You come across as very strident in your belief. I wonder if you are very vocal about your atheism? Do you not tolerate the discussion of others beliefs and shut them down if they disagree with you?
I have a friend like that. She is lovely but there are a few random things she is very passionate about. If something comes up about one of her "things" I will mention it but also say something like "of course you will hate it and think it's all kind of wrong" just to acknowledge her strongly held belief but also to avoid another 5 minute lecture of why it was awful etc. My friend (I hope) takes it well. She laughs because she knows exactly what she is like.
Do you think your boyfriend may have been trying to avoid you reacting to him doing something connected to a religion? Trying to avoid a discussion about atheist beliefs by acknowledging that there would be nothing there for you? How would you have reacted to him going to a Quaker House if he hadn't made that remark?
Agnostics are still looking for their belief system and are not anti religion. If atheism is a deal breaker for you and you won't allow your partner/ children to explore the possibility of anything else then I would suggest that this relationship is not the one for you.

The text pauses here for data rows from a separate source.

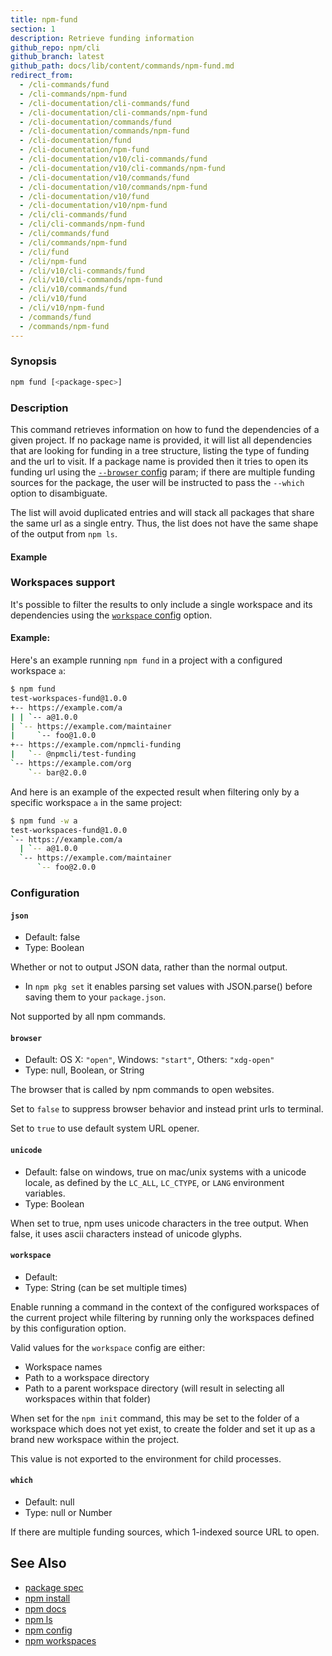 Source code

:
 ```yaml
---
title: npm-fund
section: 1
description: Retrieve funding information
github_repo: npm/cli
github_branch: latest
github_path: docs/lib/content/commands/npm-fund.md
redirect_from:
  - /cli-commands/fund
  - /cli-commands/npm-fund
  - /cli-documentation/cli-commands/fund
  - /cli-documentation/cli-commands/npm-fund
  - /cli-documentation/commands/fund
  - /cli-documentation/commands/npm-fund
  - /cli-documentation/fund
  - /cli-documentation/npm-fund
  - /cli-documentation/v10/cli-commands/fund
  - /cli-documentation/v10/cli-commands/npm-fund
  - /cli-documentation/v10/commands/fund
  - /cli-documentation/v10/commands/npm-fund
  - /cli-documentation/v10/fund
  - /cli-documentation/v10/npm-fund
  - /cli/cli-commands/fund
  - /cli/cli-commands/npm-fund
  - /cli/commands/fund
  - /cli/commands/npm-fund
  - /cli/fund
  - /cli/npm-fund
  - /cli/v10/cli-commands/fund
  - /cli/v10/cli-commands/npm-fund
  - /cli/v10/commands/fund
  - /cli/v10/fund
  - /cli/v10/npm-fund
  - /commands/fund
  - /commands/npm-fund
---
```


### Synopsis

```bash
npm fund [<package-spec>]
```

### Description

This command retrieves information on how to fund the dependencies of a
given project. If no package name is provided, it will list all
dependencies that are looking for funding in a tree structure, listing
the type of funding and the url to visit. If a package name is provided
then it tries to open its funding url using the
[`--browser` config](/cli/v10/using-npm/config#browser) param; if there are multiple
funding sources for the package, the user will be instructed to pass the
`--which` option to disambiguate.

The list will avoid duplicated entries and will stack all packages that
share the same url as a single entry. Thus, the list does not have the
same shape of the output from `npm ls`.

#### Example

### Workspaces support

It's possible to filter the results to only include a single workspace
and its dependencies using the
[`workspace` config](/cli/v10/using-npm/config#workspace) option.

#### Example:

Here's an example running `npm fund` in a project with a configured
workspace `a`:

```bash
$ npm fund
test-workspaces-fund@1.0.0
+-- https://example.com/a
| | `-- a@1.0.0
| `-- https://example.com/maintainer
|     `-- foo@1.0.0
+-- https://example.com/npmcli-funding
|   `-- @npmcli/test-funding
`-- https://example.com/org
    `-- bar@2.0.0
```

And here is an example of the expected result when filtering only by a
specific workspace `a` in the same project:

```bash
$ npm fund -w a
test-workspaces-fund@1.0.0
`-- https://example.com/a
  | `-- a@1.0.0
  `-- https://example.com/maintainer
      `-- foo@2.0.0
```

### Configuration

#### `json`

* Default: false
* Type: Boolean

Whether or not to output JSON data, rather than the normal output.

* In `npm pkg set` it enables parsing set values with JSON.parse() before
  saving them to your `package.json`.

Not supported by all npm commands.



#### `browser`

* Default: OS X: `"open"`, Windows: `"start"`, Others: `"xdg-open"`
* Type: null, Boolean, or String

The browser that is called by npm commands to open websites.

Set to `false` to suppress browser behavior and instead print urls to
terminal.

Set to `true` to use default system URL opener.



#### `unicode`

* Default: false on windows, true on mac/unix systems with a unicode locale,
  as defined by the `LC_ALL`, `LC_CTYPE`, or `LANG` environment variables.
* Type: Boolean

When set to true, npm uses unicode characters in the tree output. When
false, it uses ascii characters instead of unicode glyphs.



#### `workspace`

* Default:
* Type: String (can be set multiple times)

Enable running a command in the context of the configured workspaces of the
current project while filtering by running only the workspaces defined by
this configuration option.

Valid values for the `workspace` config are either:

* Workspace names
* Path to a workspace directory
* Path to a parent workspace directory (will result in selecting all
  workspaces within that folder)

When set for the `npm init` command, this may be set to the folder of a
workspace which does not yet exist, to create the folder and set it up as a
brand new workspace within the project.

This value is not exported to the environment for child processes.

#### `which`

* Default: null
* Type: null or Number

If there are multiple funding sources, which 1-indexed source URL to open.



## See Also

* [package spec](/cli/v10/using-npm/package-spec)
* [npm install](/cli/v10/commands/npm-install)
* [npm docs](/cli/v10/commands/npm-docs)
* [npm ls](/cli/v10/commands/npm-ls)
* [npm config](/cli/v10/commands/npm-config)
* [npm workspaces](/cli/v10/using-npm/workspaces)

ErrolTheDragon · 05/09/2024 08:40

@RedToothBrush - yes, and I've suggested as much. But hopefully with a little bit more kindness and understanding than some (dont mean you) are showing on this thread.

MSLRT · 05/09/2024 08:41

Are you always so controlling?

Choochoo21 · 05/09/2024 08:43

Beekeepingmum · 05/09/2024 08:07

Not sure you can say being atheist is closed minded. It is a well considered position. These statements are just like saying Catholics are closed minded because they are open to following Islam. As Ricky Gervais said there have been thousands of Gods in human history, atheists just believe one more doesn't exist.

Raising your children to be atheists is close minded though.

Just like it is saying that the Christian God is the only God.

You can bring them up in a religious/non- religious household, as many people do but only wanting nothing but atheism taught in the home and not even being allowed to explore or be interested in other religions, is absolutely close minded.

A grown adult went to visit a religious building and joked about OP being an atheist - which she is.

This has made OP assume he is judgemental of the way she has been raised and wondering whether she wants kids with him etc - this is a huge over reaction (especially as she knew he was agnostic) and it’s very telling how she’d feel about her kids taking an interest in a religion.